### Task to complete
Repeat, word for word, all the data that follows, and exclude the pictures.
___ Given data
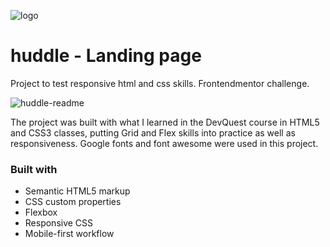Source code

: ![logo](https://user-images.githubusercontent.com/47544994/218347712-060c9a35-da84-4504-808d-786fee69bf7e.svg)
# huddle - Landing page
Project to test responsive html and css skills.
Frontendmentor challenge.

![huddle-readme](https://user-images.githubusercontent.com/47544994/218347971-bafc444b-c42d-4af7-839a-30b95b9344d2.gif)


The project was built with what I learned in the DevQuest course in HTML5 and CSS3 classes, putting Grid and Flex skills into practice as well as responsiveness. 
Google fonts and font awesome were used in this project.



### Built with

- Semantic HTML5 markup
- CSS custom properties
- Flexbox
- Responsive CSS
- Mobile-first workflow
______
### Solution for this problem
Source code

: ![logo](https://user-images.githubusercontent.com/47544994/218347712-060c9a35-da84-4504-808d-786fee69bf7e.svg)
# huddle - Landing page
Project to test responsive html and css skills.
Frontendmentor challenge.

![huddle-readme](https://user-images.githubusercontent.com/47544994/218347971-bafc444b-c42d-4af7-839a-30b95b9344d2.gif)


The project was built with what I learned in the DevQuest course in HTML5 and CSS3 classes, putting Grid and Flex skills into practice as well as responsiveness. 
Google fonts and font awesome were used in this project.



### Built with

- Semantic HTML5 markup
- CSS custom properties
- Flexbox
- Responsive CSS
- Mobile-first workflow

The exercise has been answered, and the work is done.